_HOW TO COMPLETE THIS TASK:_ Determine how many lines in the entries below contain "hablaba", and output that number alone.

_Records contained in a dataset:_
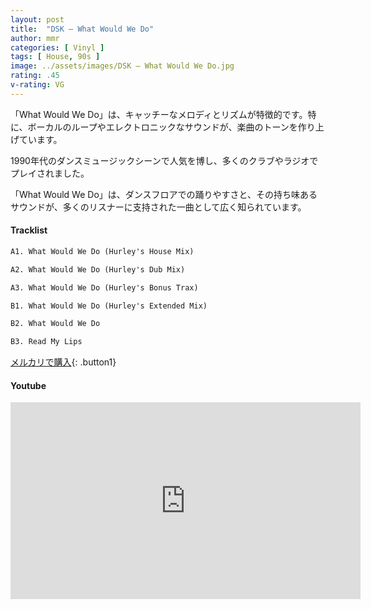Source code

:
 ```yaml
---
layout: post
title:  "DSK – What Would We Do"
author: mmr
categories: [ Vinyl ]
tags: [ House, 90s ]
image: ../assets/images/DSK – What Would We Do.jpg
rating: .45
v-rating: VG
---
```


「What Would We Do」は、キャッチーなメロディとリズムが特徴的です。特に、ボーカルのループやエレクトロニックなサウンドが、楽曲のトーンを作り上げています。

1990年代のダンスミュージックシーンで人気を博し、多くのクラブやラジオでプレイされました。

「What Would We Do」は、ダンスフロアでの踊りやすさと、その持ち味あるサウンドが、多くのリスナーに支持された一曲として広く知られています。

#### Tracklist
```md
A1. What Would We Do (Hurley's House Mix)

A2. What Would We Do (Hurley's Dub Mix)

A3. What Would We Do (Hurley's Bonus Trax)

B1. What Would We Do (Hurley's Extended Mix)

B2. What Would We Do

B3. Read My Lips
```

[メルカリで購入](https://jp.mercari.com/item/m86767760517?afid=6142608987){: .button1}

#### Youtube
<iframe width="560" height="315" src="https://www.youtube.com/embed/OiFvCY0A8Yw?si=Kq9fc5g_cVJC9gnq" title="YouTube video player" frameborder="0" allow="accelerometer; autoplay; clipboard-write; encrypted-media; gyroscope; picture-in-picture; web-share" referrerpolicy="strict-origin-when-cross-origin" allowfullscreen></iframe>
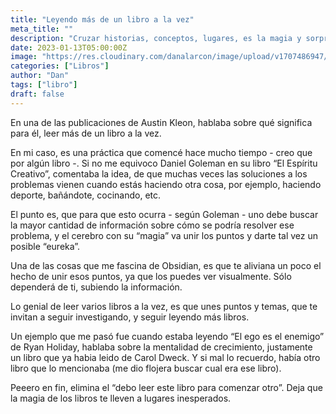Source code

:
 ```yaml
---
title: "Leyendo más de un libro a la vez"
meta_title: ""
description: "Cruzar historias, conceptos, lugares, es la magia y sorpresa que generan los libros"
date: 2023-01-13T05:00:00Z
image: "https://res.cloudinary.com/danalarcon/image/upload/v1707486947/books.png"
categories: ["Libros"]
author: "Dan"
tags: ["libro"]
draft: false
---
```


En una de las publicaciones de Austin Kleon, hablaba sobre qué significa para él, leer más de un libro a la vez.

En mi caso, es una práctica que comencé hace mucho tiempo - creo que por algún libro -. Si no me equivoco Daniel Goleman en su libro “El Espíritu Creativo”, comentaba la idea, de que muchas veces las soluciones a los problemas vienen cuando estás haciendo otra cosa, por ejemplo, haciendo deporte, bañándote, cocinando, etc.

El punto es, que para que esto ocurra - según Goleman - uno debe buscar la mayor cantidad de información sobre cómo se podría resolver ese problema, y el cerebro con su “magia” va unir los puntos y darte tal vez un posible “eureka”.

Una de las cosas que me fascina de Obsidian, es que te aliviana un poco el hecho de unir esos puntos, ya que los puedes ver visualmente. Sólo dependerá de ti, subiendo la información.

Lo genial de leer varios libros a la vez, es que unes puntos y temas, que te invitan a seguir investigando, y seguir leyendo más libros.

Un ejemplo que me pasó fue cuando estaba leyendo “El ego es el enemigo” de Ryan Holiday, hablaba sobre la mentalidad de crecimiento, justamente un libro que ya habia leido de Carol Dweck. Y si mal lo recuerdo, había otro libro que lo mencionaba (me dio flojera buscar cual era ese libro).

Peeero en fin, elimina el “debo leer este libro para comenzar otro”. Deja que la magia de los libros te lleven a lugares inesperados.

_OUTPUT OF THE TASK:_ 2